Richard Meeusen
Analyst · Glenn Wortman
Glenn, and I wish I had that answer, but when half my sales are through distribution, that's hard to know. And also, when a city calls us and says send us 100 meters, they never report back this many were used for replacement and this many were used for new housing. So the best answer I can give you on that is when we were -- when this nation was looking at about a 1.5 million housing starts a year and I mean before the crash it was up to 2 million at one point, and when we count housing starts for our purposes, there are 3 housing start numbers out there. So you have to be careful. One of them is all housing units, which includes dorm rooms and jail cells and things like that, which don't have a water service.

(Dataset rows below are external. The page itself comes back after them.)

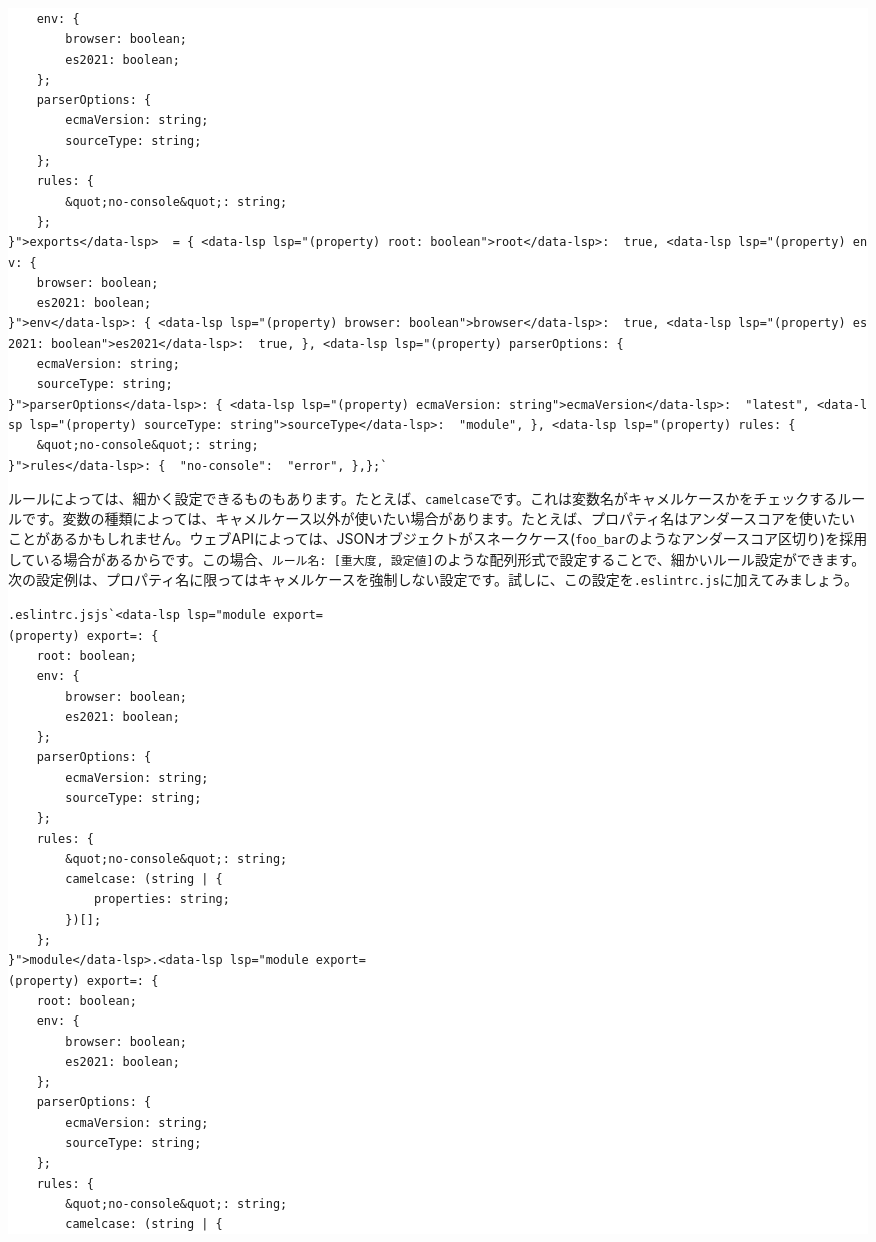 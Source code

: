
 ```
    env: {
        browser: boolean;
        es2021: boolean;
    };
    parserOptions: {
        ecmaVersion: string;
        sourceType: string;
    };
    rules: {
        &quot;no-console&quot;: string;
    };
}">exports</data-lsp>  = { <data-lsp lsp="(property) root: boolean">root</data-lsp>:  true, <data-lsp lsp="(property) env: {
    browser: boolean;
    es2021: boolean;
}">env</data-lsp>: { <data-lsp lsp="(property) browser: boolean">browser</data-lsp>:  true, <data-lsp lsp="(property) es2021: boolean">es2021</data-lsp>:  true, }, <data-lsp lsp="(property) parserOptions: {
    ecmaVersion: string;
    sourceType: string;
}">parserOptions</data-lsp>: { <data-lsp lsp="(property) ecmaVersion: string">ecmaVersion</data-lsp>:  "latest", <data-lsp lsp="(property) sourceType: string">sourceType</data-lsp>:  "module", }, <data-lsp lsp="(property) rules: {
    &quot;no-console&quot;: string;
}">rules</data-lsp>: {  "no-console":  "error", },};`
```

ルールによっては、細かく設定できるものもあります。たとえば、`camelcase`です。これは変数名がキャメルケースかをチェックするルールです。変数の種類によっては、キャメルケース以外が使いたい場合があります。たとえば、プロパティ名はアンダースコアを使いたいことがあるかもしれません。ウェブAPIによっては、JSONオブジェクトがスネークケース(`foo_bar`のようなアンダースコア区切り)を採用している場合があるからです。この場合、`ルール名: [重大度, 設定値]`のような配列形式で設定することで、細かいルール設定ができます。次の設定例は、プロパティ名に限ってはキャメルケースを強制しない設定です。試しに、この設定を`.eslintrc.js`に加えてみましょう。

```
.eslintrc.jsjs`<data-lsp lsp="module export=
(property) export=: {
    root: boolean;
    env: {
        browser: boolean;
        es2021: boolean;
    };
    parserOptions: {
        ecmaVersion: string;
        sourceType: string;
    };
    rules: {
        &quot;no-console&quot;: string;
        camelcase: (string | {
            properties: string;
        })[];
    };
}">module</data-lsp>.<data-lsp lsp="module export=
(property) export=: {
    root: boolean;
    env: {
        browser: boolean;
        es2021: boolean;
    };
    parserOptions: {
        ecmaVersion: string;
        sourceType: string;
    };
    rules: {
        &quot;no-console&quot;: string;
        camelcase: (string | {
```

The other one is single-family homes. But we look at all privately owned housing starts. And so that number got up, because that's probably the best reflection of the number of housing units that have a water service coming into them. Now it's even a 4-family, they'll have 4 meters on. So it's a pretty good indication. Back when that was up to 1.5 million, 2 million, you could figure that we had about 30% of the market. And so you could do the math and say, well, Badger was probably selling maybe 0.5 million meters into that sort of thing. Then when housing starts dropped to 0.5 million, that 1 million drop probably cost us 300,000 meters. And when we go back and look at the period from 2008 -- 2007 to 2010, we did decrease about 300,000 units. So now, every time housing starts jumped by another 100,000 housing starts, you can figure that's going to add about 30,000 units to our business. And that's what we're seeing. So at 800,000 compared to the 500,000 low, we're up 300,000, we're pumping out about 100,000 more meters. Does that help?